Obama may just be right about one thing for a change – it is not his fault that the recent Obama scandals are plaguing the American people – and I would agree, because it is our fault.
In his January 20 inaugural address in 1981, President Reagan reminded a nation of the ideals that are at the very core of the American national identity and philosophy, and we were sorely in need of reminding that:
In this present crisis, government is not the solution to our problem; government is the problem. From time to time we’ve been tempted to believe that society has become too complex to be managed by self-rule, that government by an elite group is superior to government for, by, and of the people. Well, if no one among us is capable of governing himself, then who among us has the capacity to govern someone else? All of us together, in and out of government, must bear the burden. The solutions we seek must be equitable, with no one group singled out to pay a higher price.
It is a simple logic born out of the “Age of Reason,” resulting from the observation of a Natural Law that has followed humankind throughout civilization, which says that governments of kings oppress, and no man is above corruption, thus must be restrained.
Yet, progressivism has once again “tempted” us to “believe that society has become too complex to be managed by self-rule,” so many Americans resolved to defer to “an elite group” the ever-necessary task of safe-guarding liberty. It was an unnatural deference, and now, we must deal with the very natural consequences that have followed.
Barack Obama, not surprisingly, was not the man who many Americans hoped for him to be; a man of virtue, integrity, of just character with an intuition to preserve and protect his fellow-Americans. I could point to personal traits, past comments, and considerations unique only to Barack Obama in an effort to make the argument that all of this is a willful ill-intended attempt to destroy the America many on the right identify with – and I would be right – but it distracts from the argument that is not only right, but a winning argument for the right.
Whether Barack Obama or Mitt Romney is President of the United States, government’s nature is to be tyrannical. There is a reason that Ronald Reagan is heralded still as the greatest President of the 20th century by Americans – all Americans – and remains the standard-bearer of the Republican party today.
He was different; a man of virtue, integrity, of just character with an intuition to preserve and protect the liberty of his fellow-Americans – and most of all – Americans could trust in him to do so, because he never did anything to break that trust.
This is not only rare for a modern leader, it is rare for any leader of anytime, and indeed, Ronald Reagan not only understood he needed to have a distrust of government, but a healthy distrust of himself as a government official. He understood the “Crisis and Leviathan,” or the natural tendency of government to manufacture and/or exploit crisis for the despotic purpose of power concentration. In his unofficial “farewell speech” at the Republican National Convention in 1992, he addressed this conscientious effort to not exploit his fellow-Americans:
And whatever else history may say about me when I’m gone, I hope it will record that I appealed to your best hopes, not your worst fears, to your confidence rather than your doubts. My dream is that you will travel the road ahead with liberty’s lamp guiding your steps and opportunity’s arm steadying your way.

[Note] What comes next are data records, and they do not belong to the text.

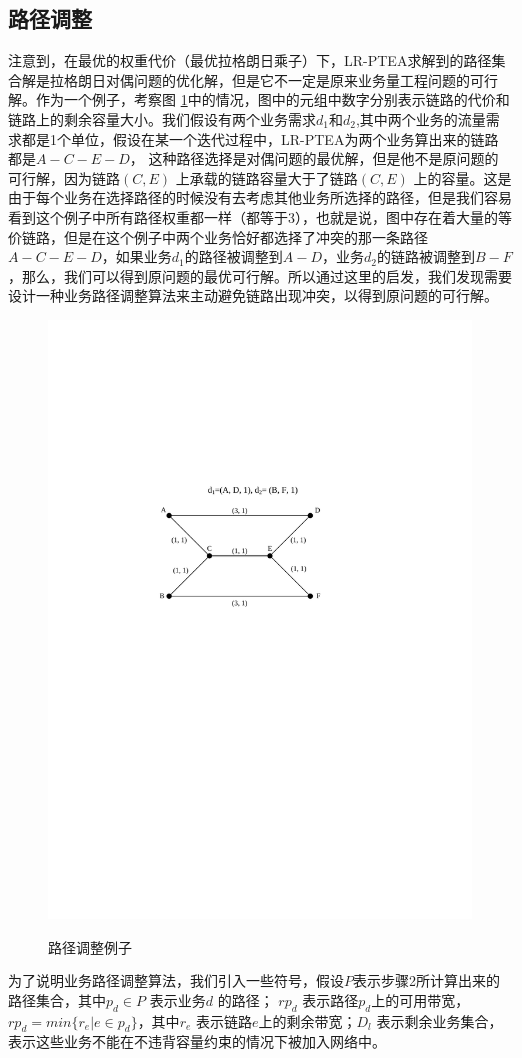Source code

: \subsection{路径调整}
注意到，在最优的权重代价（最优拉格朗日乘子）下，LR-PTEA求解到的路径集合解是拉格朗日对偶问题的优化解，但是它不一定是原来业务量工程问题的可行解。作为一个例子，考察图 \ref{ppt}中的情况，图中的元组中数字分别表示链路的代价和链路上的剩余容量大小。我们假设有两个业务需求$d_1$和$d_2$,其中两个业务的流量需求都是1个单位，假设在某一个迭代过程中，LR-PTEA为两个业务算出来的链路都是$A-C-E-D$， 这种路径选择是对偶问题的最优解，但是他不是原问题的可行解，因为链路$(C,E)$ 上承载的链路容量大于了链路$(C,E)$ 上的容量。这是由于每个业务在选择路径的时候没有去考虑其他业务所选择的路径，但是我们容易看到这个例子中所有路径权重都一样（都等于3），也就是说，图中存在着大量的等价链路，但是在这个例子中两个业务恰好都选择了冲突的那一条路径$A-C-E-D$，如果业务$d_1$的路径被调整到$A-D$，业务$d_2$的链路被调整到$B-F$，那么，我们可以得到原问题的最优可行解。所以通过这里的启发，我们发现需要设计一种业务路径调整算法来主动避免链路出现冲突，以得到原问题的可行解。
\begin{figure}
\setlength{\abovecaptionskip}{-0.5cm}
\begin{center}
{\includegraphics[width=0.4 \textwidth]{figures/PathAdj.pdf}}
\end{center}
\caption{{\footnotesize{路径调整例子}}}
\label{ppt}
\end{figure}

为了说明业务路径调整算法，我们引入一些符号，假设$P$表示步骤2所计算出来的路径集合，其中$p_d\in P$ 表示业务$d$ 的路径； $rp_{d}$ 表示路径$p_d$上的可用带宽，$rp_{d} = min\{r_e | e\in p_d\}$，其中$r_e$ 表示链路$e$上的剩余带宽；$D_l$ 表示剩余业务集合，表示这些业务不能在不违背容量约束的情况下被加入网络中。

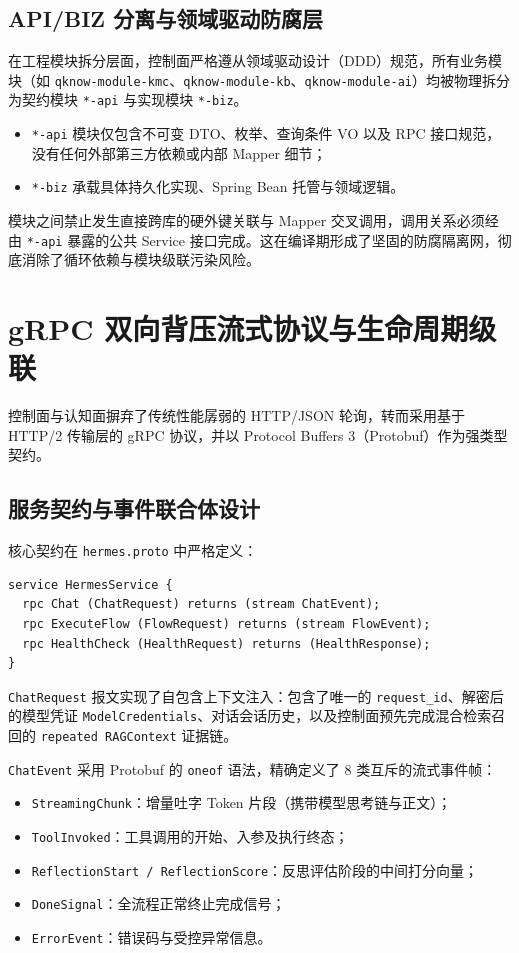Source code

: \subsection{API/BIZ 分离与领域驱动防腐层}
在工程模块拆分层面，控制面严格遵从领域驱动设计（DDD）规范，所有业务模块（如 \texttt{qknow-module-kmc}、\texttt{qknow-module-kb}、\texttt{qknow-module-ai}）均被物理拆分为契约模块 \texttt{*-api} 与实现模块 \texttt{*-biz}。
\begin{itemize}
    \item \texttt{*-api} 模块仅包含不可变 DTO、枚举、查询条件 VO 以及 RPC 接口规范，没有任何外部第三方依赖或内部 Mapper 细节；
    \item \texttt{*-biz} 承载具体持久化实现、Spring Bean 托管与领域逻辑。
\end{itemize}
模块之间禁止发生直接跨库的硬外键关联与 Mapper 交叉调用，调用关系必须经由 \texttt{*-api} 暴露的公共 Service 接口完成。这在编译期形成了坚固的防腐隔离网，彻底消除了循环依赖与模块级联污染风险。

\section{gRPC 双向背压流式协议与生命周期级联}

控制面与认知面摒弃了传统性能孱弱的 HTTP/JSON 轮询，转而采用基于 HTTP/2 传输层的 gRPC 协议，并以 Protocol Buffers 3（Protobuf）作为强类型契约。

\subsection{服务契约与事件联合体设计}
核心契约在 \texttt{hermes.proto} 中严格定义：
\begin{verbatim}
service HermesService {
  rpc Chat (ChatRequest) returns (stream ChatEvent);
  rpc ExecuteFlow (FlowRequest) returns (stream FlowEvent);
  rpc HealthCheck (HealthRequest) returns (HealthResponse);
}
\end{verbatim}

\texttt{ChatRequest} 报文实现了自包含上下文注入：包含了唯一的 \texttt{request\_id}、解密后的模型凭证 \texttt{ModelCredentials}、对话会话历史，以及控制面预先完成混合检索召回的 \texttt{repeated RAGContext} 证据链。

\texttt{ChatEvent} 采用 Protobuf 的 \texttt{oneof} 语法，精确定义了 8 类互斥的流式事件帧：
\begin{itemize}
    \item \texttt{StreamingChunk}：增量吐字 Token 片段（携带模型思考链与正文）；
    \item \texttt{ToolInvoked}：工具调用的开始、入参及执行终态；
    \item \texttt{ReflectionStart / ReflectionScore}：反思评估阶段的中间打分向量；
    \item \texttt{DoneSignal}：全流程正常终止完成信号；
    \item \texttt{ErrorEvent}：错误码与受控异常信息。
\end{itemize}

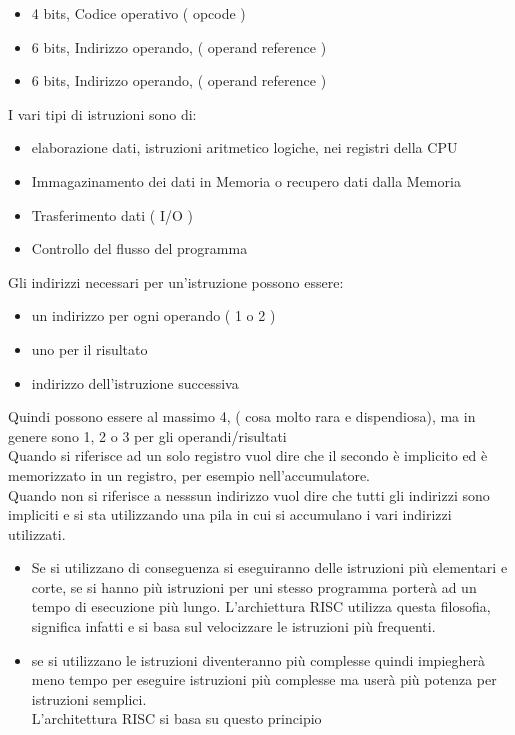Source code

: \documentclass[12pt, a4paper]{report}
\begin{document}
\begin{itemize}
	\item 4 bits, Codice operativo ( opcode ) 
	\item 6 bits, Indirizzo operando, ( operand reference )
	\item 6 bits, Indirizzo operando, ( operand reference ) 
\end{itemize}

I vari tipi di istruzioni sono di:

\begin{itemize}
	\item elaborazione dati, istruzioni aritmetico logiche, nei registri della
		CPU
	\item Immagazinamento dei dati in Memoria o recupero dati dalla Memoria
	\item Trasferimento dati ( I/O ) 
	\item Controllo del flusso del programma		
\end{itemize}
Gli indirizzi necessari per un'istruzione possono essere:

\begin{itemize}
	\item un indirizzo per ogni operando ( 1 o 2 ) 
	\item uno per il risultato
	\item indirizzo dell'istruzione successiva
\end{itemize}
Quindi possono essere al massimo 4, ( cosa molto rara e dispendiosa), ma in genere
sono 1, 2 o 3 per gli operandi/risultati\\
Quando si riferisce ad un solo registro vuol dire che il secondo è implicito ed è 
memorizzato in un registro, per esempio nell'accumulatore.\\
Quando non si riferisce a nesssun indirizzo vuol dire che tutti gli indirizzi sono
impliciti e si sta utilizzando una pila in cui si accumulano i vari indirizzi
utilizzati.\\

\begin{itemize}
	\item Se si utilizzano  di conseguenza si eseguiranno
		delle istruzioni più elementari e corte, se si hanno 
		più istruzioni per uni stesso programma porterà ad un tempo 
		di esecuzione più lungo. L'archiettura RISC utilizza questa 
		filosofia, significa infatti 
		e si basa sul velocizzare le istruzioni più frequenti.
	\item se si utilizzano  le istruzioni diventeranno 
		più complesse quindi impiegherà meno tempo per eseguire istruzioni
		più complesse ma userà più potenza per istruzioni semplici.\\
		L'architettura RISC si basa su questo principio 
\end{itemize}
\end{document}
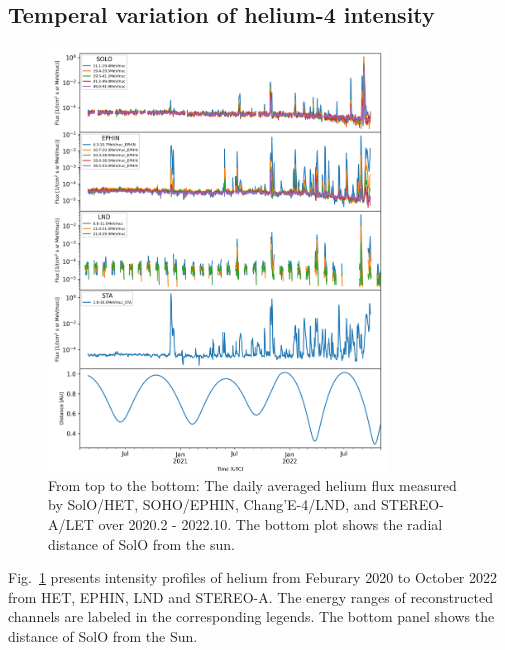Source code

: \subsection*{Temperal variation of helium-4 intensity}


\begin{figure}[!htb]
    \centering
    \includegraphics[width = 0.8\textwidth]{images/ACR/overview_Helium_4_instrument.png}
    \caption[Overview of helium intensities measured by different instruments]{From top to the bottom: The daily averaged helium flux measured by \ac{SolO}/\ac{HET}, \ac{SOHO}/\ac{EPHIN}, Chang'E-4/\ac{LND}, and \ac{STEREO}-A/\ac{LET} over 2020.2 - 2022.10. The bottom plot shows the radial distance of \ac{SolO} from the sun.}
    \label{fig:overview_helium_intensity}
\end{figure}

Fig.~\ref{fig:overview_helium_intensity} presents intensity profiles of helium from Feburary 2020 to October 2022 from \ac{HET}, \ac{EPHIN}, \ac{LND} and \ac{STEREO}-A. The energy ranges of reconstructed channels are labeled in the corresponding legends. The bottom panel shows the distance of \ac{SolO} from the Sun.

President Reagan, despite what the media at the time tried to portray him to be, was an ardent and brilliant student of history – especially American history. He wholly understood that the essence of American exceptionalism, began at the moment our Founding Fathers decided that they would appeal to our “best hopes” and not our “worst fears,” our “confidence rather than” our “doubts.” This is not the norm in human history. It is not the norm to allow God-given natural rights to be freely enjoyed in our natural state of liberty when under government.
In this context, an American context, who is truly at fault? We, as Americans, have allowed duty and responsibility to be freed in every aspect of American society. It has had consequences that have been so far-reaching that it spans across every aspect of American life from the breakdown of the American family to the unsustainable national debt. It is all connected by the unwillingness of a people to re-take responsibility, and safe-guard what is only our’s to safe-guard – our personal liberty and safety.
But, unfortunately, we have not for sometime now. Barack Obama is a big government progressive, and this is what he believes to be the natural order, “the rich and well-born” make all of the decisions for the rest of us. That is not American.
However, neither is the lack of responsibility among American citizens, or the willingness to acknowledge that perhaps this deference to government may result in dire consequences, or costs to the preservation of liberty.
But costs there have been, and those costs have been high. Because we have been willing to tolerate such encroachments out of our own convenience, our leaders feel little to zero desire to take responsibility for any of the latest Obama scandals, and they will not until we force them to, which we cannot do until we re-take responsibility ourselves.